▶ **PROBLEM DETAILS**
For the records that follow, say how many lines have the word "choiceTag" in them. Write the number and nothing more.
+===+
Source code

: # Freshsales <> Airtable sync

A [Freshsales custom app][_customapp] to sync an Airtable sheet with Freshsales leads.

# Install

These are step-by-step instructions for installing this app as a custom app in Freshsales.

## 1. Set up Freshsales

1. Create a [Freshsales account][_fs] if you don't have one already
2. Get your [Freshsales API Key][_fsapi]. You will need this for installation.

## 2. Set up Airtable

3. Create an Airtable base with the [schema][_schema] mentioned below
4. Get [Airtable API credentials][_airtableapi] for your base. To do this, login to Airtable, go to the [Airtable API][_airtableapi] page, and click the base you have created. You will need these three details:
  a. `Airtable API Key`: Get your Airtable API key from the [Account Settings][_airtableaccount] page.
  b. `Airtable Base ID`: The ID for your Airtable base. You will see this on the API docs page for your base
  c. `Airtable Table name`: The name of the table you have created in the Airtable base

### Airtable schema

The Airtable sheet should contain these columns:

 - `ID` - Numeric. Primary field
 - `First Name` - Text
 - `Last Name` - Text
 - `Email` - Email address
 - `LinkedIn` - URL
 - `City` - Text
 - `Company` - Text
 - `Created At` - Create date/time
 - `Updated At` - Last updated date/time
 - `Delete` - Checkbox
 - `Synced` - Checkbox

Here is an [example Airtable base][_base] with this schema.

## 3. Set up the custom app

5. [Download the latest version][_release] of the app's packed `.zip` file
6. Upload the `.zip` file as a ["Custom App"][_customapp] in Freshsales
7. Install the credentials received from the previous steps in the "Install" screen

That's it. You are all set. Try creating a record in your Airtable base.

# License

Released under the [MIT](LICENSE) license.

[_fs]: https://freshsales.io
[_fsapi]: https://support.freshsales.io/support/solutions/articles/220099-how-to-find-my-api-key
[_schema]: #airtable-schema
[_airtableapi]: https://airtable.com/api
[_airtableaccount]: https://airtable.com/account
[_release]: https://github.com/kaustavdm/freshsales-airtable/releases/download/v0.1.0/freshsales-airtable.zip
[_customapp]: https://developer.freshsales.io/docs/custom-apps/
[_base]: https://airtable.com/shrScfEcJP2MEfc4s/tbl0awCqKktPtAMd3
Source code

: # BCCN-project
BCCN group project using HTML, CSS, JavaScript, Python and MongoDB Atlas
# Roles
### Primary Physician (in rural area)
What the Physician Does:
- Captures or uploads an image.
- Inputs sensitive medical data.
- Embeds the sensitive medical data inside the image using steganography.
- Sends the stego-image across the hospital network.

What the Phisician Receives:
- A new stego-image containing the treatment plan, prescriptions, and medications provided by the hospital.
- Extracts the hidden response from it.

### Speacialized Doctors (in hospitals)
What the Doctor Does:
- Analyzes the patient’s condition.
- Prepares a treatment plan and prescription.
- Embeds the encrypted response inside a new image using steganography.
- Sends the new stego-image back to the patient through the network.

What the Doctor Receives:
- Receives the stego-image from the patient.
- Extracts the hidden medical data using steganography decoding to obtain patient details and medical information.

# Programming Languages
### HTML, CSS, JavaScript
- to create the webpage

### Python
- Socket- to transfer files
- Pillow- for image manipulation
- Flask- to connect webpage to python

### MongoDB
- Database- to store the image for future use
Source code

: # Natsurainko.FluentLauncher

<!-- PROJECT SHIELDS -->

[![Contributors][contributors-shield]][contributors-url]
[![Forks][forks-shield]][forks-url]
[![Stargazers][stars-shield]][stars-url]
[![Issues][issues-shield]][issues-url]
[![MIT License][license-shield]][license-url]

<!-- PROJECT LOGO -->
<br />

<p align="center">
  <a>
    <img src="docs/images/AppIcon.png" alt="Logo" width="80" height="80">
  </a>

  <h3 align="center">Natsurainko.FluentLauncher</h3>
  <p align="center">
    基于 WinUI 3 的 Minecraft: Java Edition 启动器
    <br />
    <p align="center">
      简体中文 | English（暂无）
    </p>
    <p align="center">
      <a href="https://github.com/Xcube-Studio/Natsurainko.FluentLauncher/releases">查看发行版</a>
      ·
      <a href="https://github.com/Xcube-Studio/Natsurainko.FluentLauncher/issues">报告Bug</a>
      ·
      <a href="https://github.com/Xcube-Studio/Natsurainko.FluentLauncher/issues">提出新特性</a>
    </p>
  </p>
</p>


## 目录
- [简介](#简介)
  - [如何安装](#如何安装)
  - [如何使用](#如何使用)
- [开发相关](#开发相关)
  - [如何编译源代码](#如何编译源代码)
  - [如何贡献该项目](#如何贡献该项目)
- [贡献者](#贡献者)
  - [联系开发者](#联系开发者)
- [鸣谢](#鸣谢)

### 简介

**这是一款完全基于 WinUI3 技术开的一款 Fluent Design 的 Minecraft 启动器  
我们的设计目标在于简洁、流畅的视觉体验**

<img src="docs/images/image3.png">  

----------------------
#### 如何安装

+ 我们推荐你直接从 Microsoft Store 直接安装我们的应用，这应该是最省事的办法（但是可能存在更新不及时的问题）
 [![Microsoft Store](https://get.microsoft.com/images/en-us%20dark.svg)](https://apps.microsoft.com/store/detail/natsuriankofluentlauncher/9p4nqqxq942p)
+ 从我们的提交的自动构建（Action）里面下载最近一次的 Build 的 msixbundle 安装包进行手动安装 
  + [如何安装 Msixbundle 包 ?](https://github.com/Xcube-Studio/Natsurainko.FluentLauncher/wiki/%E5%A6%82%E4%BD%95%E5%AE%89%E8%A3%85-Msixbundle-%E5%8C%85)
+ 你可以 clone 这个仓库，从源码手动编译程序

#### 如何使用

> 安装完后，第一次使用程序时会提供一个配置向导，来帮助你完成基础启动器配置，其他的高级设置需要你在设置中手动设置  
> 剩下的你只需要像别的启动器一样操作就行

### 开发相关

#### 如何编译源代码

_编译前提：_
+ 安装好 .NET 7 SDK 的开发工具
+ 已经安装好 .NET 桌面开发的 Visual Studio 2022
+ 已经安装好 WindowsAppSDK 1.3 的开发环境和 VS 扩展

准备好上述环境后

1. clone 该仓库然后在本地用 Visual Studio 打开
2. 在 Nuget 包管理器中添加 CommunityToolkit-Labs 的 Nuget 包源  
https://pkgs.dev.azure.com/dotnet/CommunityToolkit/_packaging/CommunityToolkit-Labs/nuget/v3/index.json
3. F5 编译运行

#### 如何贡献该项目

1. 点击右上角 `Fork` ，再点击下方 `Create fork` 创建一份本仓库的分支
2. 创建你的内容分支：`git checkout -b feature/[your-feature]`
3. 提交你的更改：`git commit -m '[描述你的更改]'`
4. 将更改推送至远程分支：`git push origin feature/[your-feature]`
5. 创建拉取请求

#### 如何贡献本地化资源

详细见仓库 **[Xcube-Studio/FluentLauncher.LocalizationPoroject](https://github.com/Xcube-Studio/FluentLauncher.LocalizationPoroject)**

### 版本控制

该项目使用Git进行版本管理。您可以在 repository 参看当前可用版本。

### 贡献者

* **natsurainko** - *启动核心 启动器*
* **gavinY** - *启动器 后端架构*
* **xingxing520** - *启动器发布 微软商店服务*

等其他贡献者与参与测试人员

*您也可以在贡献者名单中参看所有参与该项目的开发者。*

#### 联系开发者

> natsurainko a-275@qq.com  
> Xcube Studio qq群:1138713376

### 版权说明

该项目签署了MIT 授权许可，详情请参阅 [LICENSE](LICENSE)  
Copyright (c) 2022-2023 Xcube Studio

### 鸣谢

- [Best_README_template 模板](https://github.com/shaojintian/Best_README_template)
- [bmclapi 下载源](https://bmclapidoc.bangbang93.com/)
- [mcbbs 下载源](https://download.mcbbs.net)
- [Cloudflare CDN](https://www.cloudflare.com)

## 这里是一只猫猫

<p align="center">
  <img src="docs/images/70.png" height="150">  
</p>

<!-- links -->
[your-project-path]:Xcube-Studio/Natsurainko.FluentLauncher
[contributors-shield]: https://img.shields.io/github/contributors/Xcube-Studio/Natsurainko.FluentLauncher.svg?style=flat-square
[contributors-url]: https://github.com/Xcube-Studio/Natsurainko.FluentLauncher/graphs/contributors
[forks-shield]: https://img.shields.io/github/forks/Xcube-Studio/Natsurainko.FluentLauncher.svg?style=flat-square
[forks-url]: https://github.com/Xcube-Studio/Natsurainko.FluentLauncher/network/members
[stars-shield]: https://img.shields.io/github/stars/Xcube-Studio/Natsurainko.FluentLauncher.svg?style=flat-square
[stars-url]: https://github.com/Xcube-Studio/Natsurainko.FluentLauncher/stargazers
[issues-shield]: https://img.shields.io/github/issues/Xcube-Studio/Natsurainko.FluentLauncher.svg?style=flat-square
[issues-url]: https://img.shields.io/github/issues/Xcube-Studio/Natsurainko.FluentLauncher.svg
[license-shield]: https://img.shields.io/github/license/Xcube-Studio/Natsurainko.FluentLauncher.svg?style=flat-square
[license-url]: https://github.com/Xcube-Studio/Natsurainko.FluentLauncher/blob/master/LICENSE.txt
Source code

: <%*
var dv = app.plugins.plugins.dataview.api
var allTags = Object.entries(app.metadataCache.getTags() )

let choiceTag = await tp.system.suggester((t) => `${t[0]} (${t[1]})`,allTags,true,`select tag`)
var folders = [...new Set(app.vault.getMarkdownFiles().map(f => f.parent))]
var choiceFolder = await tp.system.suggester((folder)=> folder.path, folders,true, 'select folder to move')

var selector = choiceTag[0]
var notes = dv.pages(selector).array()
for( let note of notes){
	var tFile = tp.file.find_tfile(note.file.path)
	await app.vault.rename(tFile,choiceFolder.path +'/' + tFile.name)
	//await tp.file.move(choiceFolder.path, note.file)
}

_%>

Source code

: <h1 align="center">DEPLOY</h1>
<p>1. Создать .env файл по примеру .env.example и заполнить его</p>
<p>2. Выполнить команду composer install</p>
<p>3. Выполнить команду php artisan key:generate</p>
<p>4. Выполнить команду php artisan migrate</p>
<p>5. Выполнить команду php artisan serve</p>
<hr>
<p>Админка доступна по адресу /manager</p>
+===+
▶ **REPLY TO THE EXERCISE**
2